+++ SOURCE MATERIAL
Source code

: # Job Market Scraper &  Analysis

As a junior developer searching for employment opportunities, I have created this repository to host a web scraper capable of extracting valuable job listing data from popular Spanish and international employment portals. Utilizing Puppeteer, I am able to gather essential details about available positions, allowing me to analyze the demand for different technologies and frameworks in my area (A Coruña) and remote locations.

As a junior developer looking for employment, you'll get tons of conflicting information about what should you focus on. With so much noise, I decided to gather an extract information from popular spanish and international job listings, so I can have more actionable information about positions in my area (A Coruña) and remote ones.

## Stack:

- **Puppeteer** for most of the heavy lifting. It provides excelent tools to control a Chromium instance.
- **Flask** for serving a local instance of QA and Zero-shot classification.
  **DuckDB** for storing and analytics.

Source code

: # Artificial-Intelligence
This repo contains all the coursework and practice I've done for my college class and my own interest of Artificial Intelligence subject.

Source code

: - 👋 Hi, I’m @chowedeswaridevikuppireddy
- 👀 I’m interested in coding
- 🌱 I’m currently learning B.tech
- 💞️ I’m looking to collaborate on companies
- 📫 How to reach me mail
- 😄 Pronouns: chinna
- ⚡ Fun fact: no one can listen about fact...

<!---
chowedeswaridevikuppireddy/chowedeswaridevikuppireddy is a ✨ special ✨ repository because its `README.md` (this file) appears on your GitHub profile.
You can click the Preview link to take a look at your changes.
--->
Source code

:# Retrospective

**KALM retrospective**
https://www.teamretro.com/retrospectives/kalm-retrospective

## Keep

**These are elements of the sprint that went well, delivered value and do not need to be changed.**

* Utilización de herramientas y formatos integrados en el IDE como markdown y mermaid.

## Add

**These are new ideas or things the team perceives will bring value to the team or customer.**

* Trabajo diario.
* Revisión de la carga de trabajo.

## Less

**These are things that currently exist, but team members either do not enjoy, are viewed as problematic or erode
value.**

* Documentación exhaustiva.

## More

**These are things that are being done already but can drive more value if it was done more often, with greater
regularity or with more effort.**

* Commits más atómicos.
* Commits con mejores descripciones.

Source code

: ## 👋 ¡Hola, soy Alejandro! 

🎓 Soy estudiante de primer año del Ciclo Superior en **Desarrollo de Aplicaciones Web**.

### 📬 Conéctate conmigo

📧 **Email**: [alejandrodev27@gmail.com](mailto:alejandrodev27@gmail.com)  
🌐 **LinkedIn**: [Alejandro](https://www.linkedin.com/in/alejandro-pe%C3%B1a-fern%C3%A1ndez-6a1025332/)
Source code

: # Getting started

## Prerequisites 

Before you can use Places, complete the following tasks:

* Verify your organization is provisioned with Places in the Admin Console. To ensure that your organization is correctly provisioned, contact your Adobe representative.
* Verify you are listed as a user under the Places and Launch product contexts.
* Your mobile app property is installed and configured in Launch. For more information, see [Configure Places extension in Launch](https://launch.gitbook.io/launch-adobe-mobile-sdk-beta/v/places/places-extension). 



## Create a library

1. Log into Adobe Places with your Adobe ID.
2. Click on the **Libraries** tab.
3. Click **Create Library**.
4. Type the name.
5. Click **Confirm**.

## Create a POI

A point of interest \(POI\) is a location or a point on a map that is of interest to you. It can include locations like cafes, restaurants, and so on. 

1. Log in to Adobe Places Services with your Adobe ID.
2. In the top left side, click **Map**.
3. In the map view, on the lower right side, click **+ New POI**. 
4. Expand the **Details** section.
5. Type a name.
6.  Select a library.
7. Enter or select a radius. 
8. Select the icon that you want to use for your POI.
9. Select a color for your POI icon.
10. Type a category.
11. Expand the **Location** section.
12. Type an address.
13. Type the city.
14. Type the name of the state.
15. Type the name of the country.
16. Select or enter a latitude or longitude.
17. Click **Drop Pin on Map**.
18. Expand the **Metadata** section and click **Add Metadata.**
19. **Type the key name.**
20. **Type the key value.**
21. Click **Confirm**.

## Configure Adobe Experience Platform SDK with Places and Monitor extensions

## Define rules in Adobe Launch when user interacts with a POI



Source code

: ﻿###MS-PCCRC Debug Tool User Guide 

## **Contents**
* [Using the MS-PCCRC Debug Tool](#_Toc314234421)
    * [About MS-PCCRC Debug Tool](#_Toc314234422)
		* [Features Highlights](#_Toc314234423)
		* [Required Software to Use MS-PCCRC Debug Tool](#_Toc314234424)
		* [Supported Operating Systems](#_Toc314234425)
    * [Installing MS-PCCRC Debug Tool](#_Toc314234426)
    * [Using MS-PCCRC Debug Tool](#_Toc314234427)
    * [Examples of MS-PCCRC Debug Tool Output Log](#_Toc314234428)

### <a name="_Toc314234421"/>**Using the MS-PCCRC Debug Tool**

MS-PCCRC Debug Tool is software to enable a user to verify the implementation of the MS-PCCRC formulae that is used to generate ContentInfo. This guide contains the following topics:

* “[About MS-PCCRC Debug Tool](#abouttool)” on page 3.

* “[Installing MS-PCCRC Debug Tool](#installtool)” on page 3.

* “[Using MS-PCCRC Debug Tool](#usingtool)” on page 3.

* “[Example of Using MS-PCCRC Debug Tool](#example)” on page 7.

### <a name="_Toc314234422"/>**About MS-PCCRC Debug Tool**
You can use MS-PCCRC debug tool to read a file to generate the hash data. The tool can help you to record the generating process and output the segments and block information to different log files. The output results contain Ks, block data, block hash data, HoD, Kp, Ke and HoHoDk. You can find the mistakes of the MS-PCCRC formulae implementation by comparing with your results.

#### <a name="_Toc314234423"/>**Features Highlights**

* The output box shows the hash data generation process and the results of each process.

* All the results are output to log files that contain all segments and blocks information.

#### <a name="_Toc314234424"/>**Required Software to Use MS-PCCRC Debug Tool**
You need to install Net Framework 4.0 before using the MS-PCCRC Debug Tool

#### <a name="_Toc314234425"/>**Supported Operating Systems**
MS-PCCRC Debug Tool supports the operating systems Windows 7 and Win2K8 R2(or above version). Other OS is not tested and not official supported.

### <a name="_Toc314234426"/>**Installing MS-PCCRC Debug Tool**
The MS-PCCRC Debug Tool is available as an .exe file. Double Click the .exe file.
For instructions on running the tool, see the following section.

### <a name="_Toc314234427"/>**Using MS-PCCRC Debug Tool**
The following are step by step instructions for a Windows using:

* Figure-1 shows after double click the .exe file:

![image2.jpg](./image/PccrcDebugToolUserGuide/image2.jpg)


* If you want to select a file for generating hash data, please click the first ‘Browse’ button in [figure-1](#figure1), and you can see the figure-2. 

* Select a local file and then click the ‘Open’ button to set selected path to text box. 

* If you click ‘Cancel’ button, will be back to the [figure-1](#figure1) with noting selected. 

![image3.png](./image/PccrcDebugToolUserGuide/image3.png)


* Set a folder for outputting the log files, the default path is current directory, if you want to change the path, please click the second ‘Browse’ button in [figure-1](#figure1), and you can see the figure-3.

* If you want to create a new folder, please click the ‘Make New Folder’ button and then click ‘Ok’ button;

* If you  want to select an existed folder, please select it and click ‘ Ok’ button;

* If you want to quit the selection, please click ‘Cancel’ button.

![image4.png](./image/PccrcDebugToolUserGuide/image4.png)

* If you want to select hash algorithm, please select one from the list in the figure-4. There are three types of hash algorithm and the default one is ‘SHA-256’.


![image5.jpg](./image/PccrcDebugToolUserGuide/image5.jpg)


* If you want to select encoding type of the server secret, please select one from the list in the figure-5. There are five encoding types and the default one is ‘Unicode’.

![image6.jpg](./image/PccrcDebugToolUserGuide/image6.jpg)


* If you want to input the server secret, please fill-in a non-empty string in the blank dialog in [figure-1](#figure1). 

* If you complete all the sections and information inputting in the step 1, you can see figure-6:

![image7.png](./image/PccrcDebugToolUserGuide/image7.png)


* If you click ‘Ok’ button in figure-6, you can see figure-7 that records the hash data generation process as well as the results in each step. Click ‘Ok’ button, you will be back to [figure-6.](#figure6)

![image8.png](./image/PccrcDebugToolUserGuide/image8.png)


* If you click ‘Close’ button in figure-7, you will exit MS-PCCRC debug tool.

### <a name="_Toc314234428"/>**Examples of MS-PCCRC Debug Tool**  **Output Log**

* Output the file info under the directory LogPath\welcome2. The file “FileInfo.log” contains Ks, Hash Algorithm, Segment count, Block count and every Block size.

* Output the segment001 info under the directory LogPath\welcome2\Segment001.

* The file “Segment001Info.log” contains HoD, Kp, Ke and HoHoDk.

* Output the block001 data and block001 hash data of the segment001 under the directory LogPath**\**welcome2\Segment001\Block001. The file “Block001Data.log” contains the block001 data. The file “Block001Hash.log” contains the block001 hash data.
++++++
# WORK ORDER
Where the string "implementation" appears in a line of the entries above, return that line.

# WRITTEN REPLY
MS-PCCRC Debug Tool is software to enable a user to verify the implementation of the MS-PCCRC formulae that is used to generate ContentInfo. This guide contains the following topics:
You can use MS-PCCRC debug tool to read a file to generate the hash data. The tool can help you to record the generating process and output the segments and block information to different log files. The output results contain Ks, block data, block hash data, HoD, Kp, Ke and HoHoDk. You can find the mistakes of the MS-PCCRC formulae implementation by comparing with your results.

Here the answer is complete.